Vega-Lite: Scales

Data 304

Documentation

https://vega.github.io/vega-lite/docs/

Two big decisions

When designing a data graphic, the two biggest decisions are

  1. What visual properties to use for which variables.

    • Handled by encoding in Vega-Lite.
  2. What scales to use to map data values to visual values.

    • Defaults are often, but not always, sufficient.

Today’s topic: How to adjust scales in Vega-Lite.

Introduction to scales

Scales

Scales are functions that transform a domain of data values (numbers, dates, strings, etc.) to a range of visual values (pixels, colors, sizes).

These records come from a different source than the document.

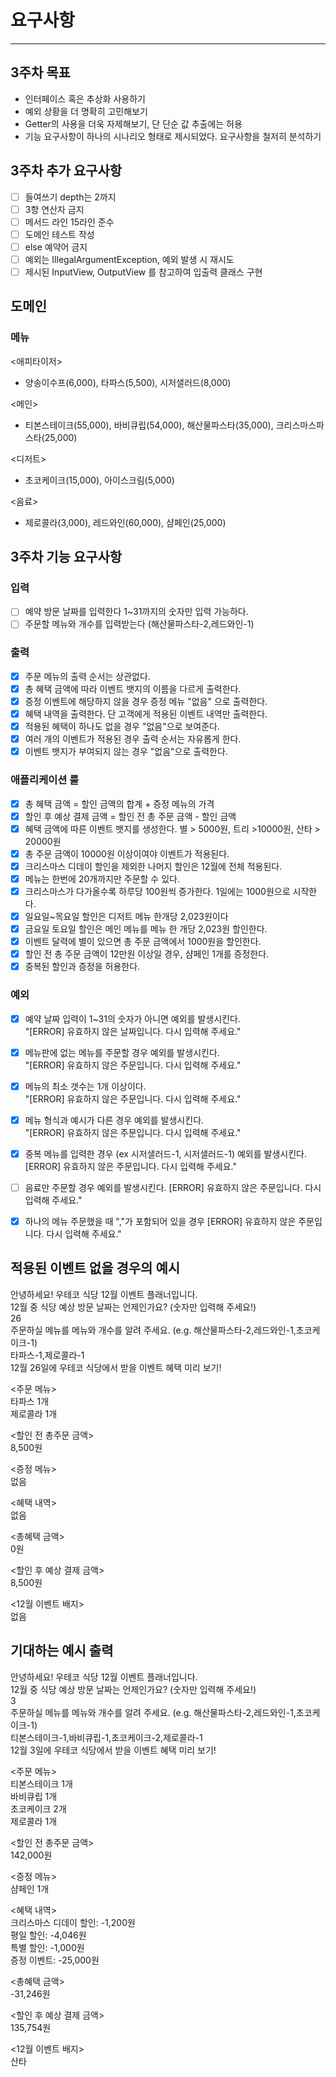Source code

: # 요구사항

---
## 3주차 목표
- 인터페이스 혹은 추상화 사용하기
- 예외 상황을 더 명확히 고민해보기
- Getter의 사용을 더욱 자제해보기, 단 단순 값 추출에는 허용
- 기능 요구사항이 하나의 시나리오 형태로 제시되었다. 요구사항을 철저히 분석하기

## 3주차 추가 요구사항
- [ ] 들여쓰기 depth는 2까지
- [ ] 3항 연산자 금지
- [ ] 메서드 라인 15라인 준수
- [ ] 도메인 테스트 작성
- [ ] else 예약어 금지
- [ ] 예외는 IllegalArgumentException, 예외 발생 시 재시도
- [ ] 제시된 InputView, OutputView 를 참고하여 입출력 클래스 구현
## 도메인
### 메뉴
<애피타이저>
- 양송이수프(6,000), 타파스(5,500), 시저샐러드(8,000)

<메인>
- 티본스테이크(55,000), 바비큐립(54,000), 해산물파스타(35,000), 크리스마스파스타(25,000)

<디저트>
- 초코케이크(15,000), 아이스크림(5,000)

<음료>
- 제로콜라(3,000), 레드와인(60,000), 샴페인(25,000)
## 3주차 기능 요구사항

### 입력
- [ ] 예약 방문 날짜를 입력한다 1~31까지의 숫자만 입력 가능하다.
- [ ] 주문할 메뉴와 개수를 입력받는다 (해산물파스타-2,레드와인-1)

### 출력
- [x] 주문 메뉴의 출력 순서는 상관없다.
- [x] 총 혜택 금액에 따라 이벤트 뱃지의 이름을 다르게 출력한다.
- [x] 증정 이벤트에 해당하지 않을 경우 증정 메뉴 "없음" 으로 출력한다.
- [x] 혜택 내역을 출력한다. 단 고객에게 적용된 이벤트 내역만 출력한다.
- [x] 적용된 혜택이 하나도 없을 경우 "없음"으로 보여준다.
- [x] 여러 개의 이벤트가 적용된 경우 출력 순서는 자유롭게 한다.
- [x] 이벤트 뱃지가 부여되지 않는 경우 "없음"으로 출력한다.

### 애플리케이션 룰
- [x] 총 혜택 금액 = 할인 금액의 합계 + 증정 메뉴의 가격
- [x] 할인 후 예상 결제 금액 = 할인 전 총 주문 금액 - 할인 금액
- [x] 혜택 금액에 따른 이벤트 뱃지를 생성한다. 별 > 5000원, 트리 >10000원, 산타 > 20000원
- [x] 총 주문 금액이 10000원 이상이여야 이벤트가 적용된다.
- [x] 크리스마스 디데이 할인을 제외한 나머지 할인은 12월에 전체 적용된다.
- [x] 메뉴는 한번에 20개까지만 주문할 수 있다.
- [x] 크리스마스가 다가올수록 하루당 100원씩 증가한다. 1일에는 1000원으로 시작한다.
- [x] 일요일~목요일 할인은 디저트 메뉴 한개당 2,023원이다
- [x] 금요일 토요일 할인은 메인 메뉴를 메뉴 한 개당 2,023원 할인한다.
- [x] 이벤트 달력에 별이 있으면 총 주문 금액에서 1000원을 할인한다.
- [x] 할인 전 총 주문 금액이 12만원 이상일 경우, 샴페인 1개를 증정한다.
- [x] 중복된 할인과 증정을 허용한다.
### 예외
- [x] 예약 날짜 입력이 1~31의 숫자가 아니면 예외를 발생시킨다.  
  "[ERROR] 유효하지 않은 날짜입니다. 다시 입력해 주세요."
- [x] 메뉴판에 없는 메뉴를 주문할 경우 예외를 발생시킨다.  
  "[ERROR] 유효하지 않은 주문입니다. 다시 입력해 주세요."
- [x] 메뉴의 최소 갯수는 1개 이상이다.  
  "[ERROR] 유효하지 않은 주문입니다. 다시 입력해 주세요."
- [x] 메뉴 형식과 예시가 다른 경우 예외를 발생시킨다.  
  "[ERROR] 유효하지 않은 주문입니다. 다시 입력해 주세요."
- [x] 중복 메뉴를 입력한 경우 (ex 시저샐러드-1, 시저샐러드-1) 예외를 발생시킨다.  
  [ERROR] 유효하지 않은 주문입니다. 다시 입력해 주세요."
- [ ] 음료만 주문할 경우 예외를 발생시킨다.
[ERROR] 유효하지 않은 주문입니다. 다시 입력해 주세요."
- [x] 하나의 메뉴 주문했을 때 ","가 포함되어 있을 경우 
[ERROR] 유효하지 않은 주문입니다. 다시 입력해 주세요."


## 적용된 이벤트 없을 경우의 예시
안녕하세요! 우테코 식당 12월 이벤트 플래너입니다.  
12월 중 식당 예상 방문 날짜는 언제인가요? (숫자만 입력해 주세요!)  
26  
주문하실 메뉴를 메뉴와 개수를 알려 주세요. (e.g. 해산물파스타-2,레드와인-1,초코케이크-1)  
타파스-1,제로콜라-1  
12월 26일에 우테코 식당에서 받을 이벤트 혜택 미리 보기!  

<주문 메뉴>  
타파스 1개  
제로콜라 1개  

<할인 전 총주문 금액>  
8,500원

<증정 메뉴>  
없음

<혜택 내역>  
없음

<총혜택 금액>  
0원

<할인 후 예상 결제 금액>  
8,500원  

<12월 이벤트 배지>  
없음  

## 기대하는 예시 출력
안녕하세요! 우테코 식당 12월 이벤트 플래너입니다.  
12월 중 식당 예상 방문 날짜는 언제인가요? (숫자만 입력해 주세요!)  
3  
주문하실 메뉴를 메뉴와 개수를 알려 주세요. (e.g. 해산물파스타-2,레드와인-1,초코케이크-1)  
티본스테이크-1,바비큐립-1,초코케이크-2,제로콜라-1  
12월 3일에 우테코 식당에서 받을 이벤트 혜택 미리 보기!  

<주문 메뉴>  
티본스테이크 1개  
바비큐립 1개  
초코케이크 2개  
제로콜라 1개  

<할인 전 총주문 금액>  
142,000원  

<증정 메뉴>  
샴페인 1개  

<혜택 내역>  
크리스마스 디데이 할인: -1,200원  
평일 할인: -4,046원  
특별 할인: -1,000원  
증정 이벤트: -25,000원  

<총혜택 금액>  
-31,246원  

<할인 후 예상 결제 금액>  
135,754원  

<12월 이벤트 배지>  
산타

scale: data value \(\to\) visual value

So three parts we can adjust:

  • domain: data values
  • range: visual values
  • arrow (type): how data values are connected to visual values

Guides

Scales should usually be invertible to avoid ambiguity.

Guides help humans reverse the scale

(guide): visual value \(\to\) data value

The guide is a visual aid for performing the inverse scale function.

Seattle weather data

The primary data set used here is seattle-weather.csv from the vega datasets.

Modifying the domain

How depends on the type of scale

Continuous

Default domain includes 0 and all the data values

  • "scale": { "domain": [0, 100] }
  • "scale": { "domainMin": -3, "domainMax": 5, "domainMid": 0 }
  • "scale": { "unionWith": [0, 100] } (expanded to inlcude data)
  • "scale": { "zero": false} (don’t force 0 to be in domain)

Ordinal/Nominal

  • "scale": { "domain": ["A", "B", "E"] }

Temporal

  • "scale": { "domain": [{"hours": 0}, {"hours": 24}] }

A potential problem with domains

"y": {..., "scale": {"domain": [0,25]}}

Q: How can we fix this if it isn’t what we want? (3 ways)

Three fixes

  1. Use unionWith to expand domain to encompass data.

Three fixes

  1. Use unionWith to expand domain to encompass data.

  2. Filter the data so that only data in the domain are used.

Three fixes

  1. Use unionWith to expand domain to encompass data.

  2. Filter the data so that only data in the domain are used.

  3. Set the “clip” property of the mark.

"mark": {"type": "line", "clip": true}

Modifying the range

Modifying the range for x and y

Q. What will this do to the previous graphic?

  • {"y": ..., {"scale": {"range": [100, 150]}}}

Usually we want our data to fill the frame, so modifying the range for the x and y channels isn’t so interesting.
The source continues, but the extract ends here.